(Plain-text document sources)
+ + + + +

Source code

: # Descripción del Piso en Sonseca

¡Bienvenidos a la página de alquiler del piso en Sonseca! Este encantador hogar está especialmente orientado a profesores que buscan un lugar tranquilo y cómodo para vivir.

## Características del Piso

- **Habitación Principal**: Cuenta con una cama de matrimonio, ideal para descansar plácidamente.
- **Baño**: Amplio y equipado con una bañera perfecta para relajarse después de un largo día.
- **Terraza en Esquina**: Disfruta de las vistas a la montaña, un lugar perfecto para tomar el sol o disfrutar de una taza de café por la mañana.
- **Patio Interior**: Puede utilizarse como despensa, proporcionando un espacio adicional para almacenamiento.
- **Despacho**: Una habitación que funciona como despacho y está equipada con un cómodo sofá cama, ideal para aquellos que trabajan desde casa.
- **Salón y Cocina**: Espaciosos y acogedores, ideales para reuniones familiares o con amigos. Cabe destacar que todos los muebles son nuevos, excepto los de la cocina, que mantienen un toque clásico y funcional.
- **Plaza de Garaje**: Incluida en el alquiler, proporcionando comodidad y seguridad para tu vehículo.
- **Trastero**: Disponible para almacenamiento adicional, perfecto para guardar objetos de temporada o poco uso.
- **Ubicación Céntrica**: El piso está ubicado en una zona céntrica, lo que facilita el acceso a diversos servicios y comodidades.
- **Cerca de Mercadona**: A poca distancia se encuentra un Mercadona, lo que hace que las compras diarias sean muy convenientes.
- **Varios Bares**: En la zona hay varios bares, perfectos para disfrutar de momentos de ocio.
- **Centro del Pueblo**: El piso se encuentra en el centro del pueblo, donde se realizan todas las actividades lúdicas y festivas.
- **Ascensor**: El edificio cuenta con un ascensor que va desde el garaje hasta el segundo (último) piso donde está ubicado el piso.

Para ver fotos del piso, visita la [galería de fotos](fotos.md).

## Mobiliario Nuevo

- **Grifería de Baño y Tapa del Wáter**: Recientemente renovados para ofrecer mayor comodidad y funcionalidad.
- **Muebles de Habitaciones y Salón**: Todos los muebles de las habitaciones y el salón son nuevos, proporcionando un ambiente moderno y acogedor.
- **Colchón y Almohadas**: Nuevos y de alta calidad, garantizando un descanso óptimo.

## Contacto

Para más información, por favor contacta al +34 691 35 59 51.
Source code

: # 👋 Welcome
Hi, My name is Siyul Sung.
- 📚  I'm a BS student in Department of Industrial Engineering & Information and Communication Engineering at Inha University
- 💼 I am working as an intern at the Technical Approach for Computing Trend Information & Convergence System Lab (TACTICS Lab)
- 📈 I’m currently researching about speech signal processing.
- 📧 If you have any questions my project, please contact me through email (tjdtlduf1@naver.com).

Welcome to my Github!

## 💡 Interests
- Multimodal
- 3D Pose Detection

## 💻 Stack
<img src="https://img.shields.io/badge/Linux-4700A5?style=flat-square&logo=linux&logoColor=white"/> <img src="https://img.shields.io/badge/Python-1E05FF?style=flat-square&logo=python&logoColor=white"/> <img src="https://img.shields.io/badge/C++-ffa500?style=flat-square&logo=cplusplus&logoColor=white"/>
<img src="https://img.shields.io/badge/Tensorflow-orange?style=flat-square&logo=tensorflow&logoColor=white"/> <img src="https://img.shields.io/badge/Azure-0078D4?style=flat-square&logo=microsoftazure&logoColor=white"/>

+ + + + +

WHAT YOU SHOULD DO: Show all lines from the data that contain "Baño".

SOLUTION TO THIS PROBLEM:
- **Baño**: Amplio y equipado con una bañera perfecta para relajarse después de un largo día.
- **Grifería de Baño y Tapa del Wáter**: Recientemente renovados para ofrecer mayor comodidad y funcionalidad.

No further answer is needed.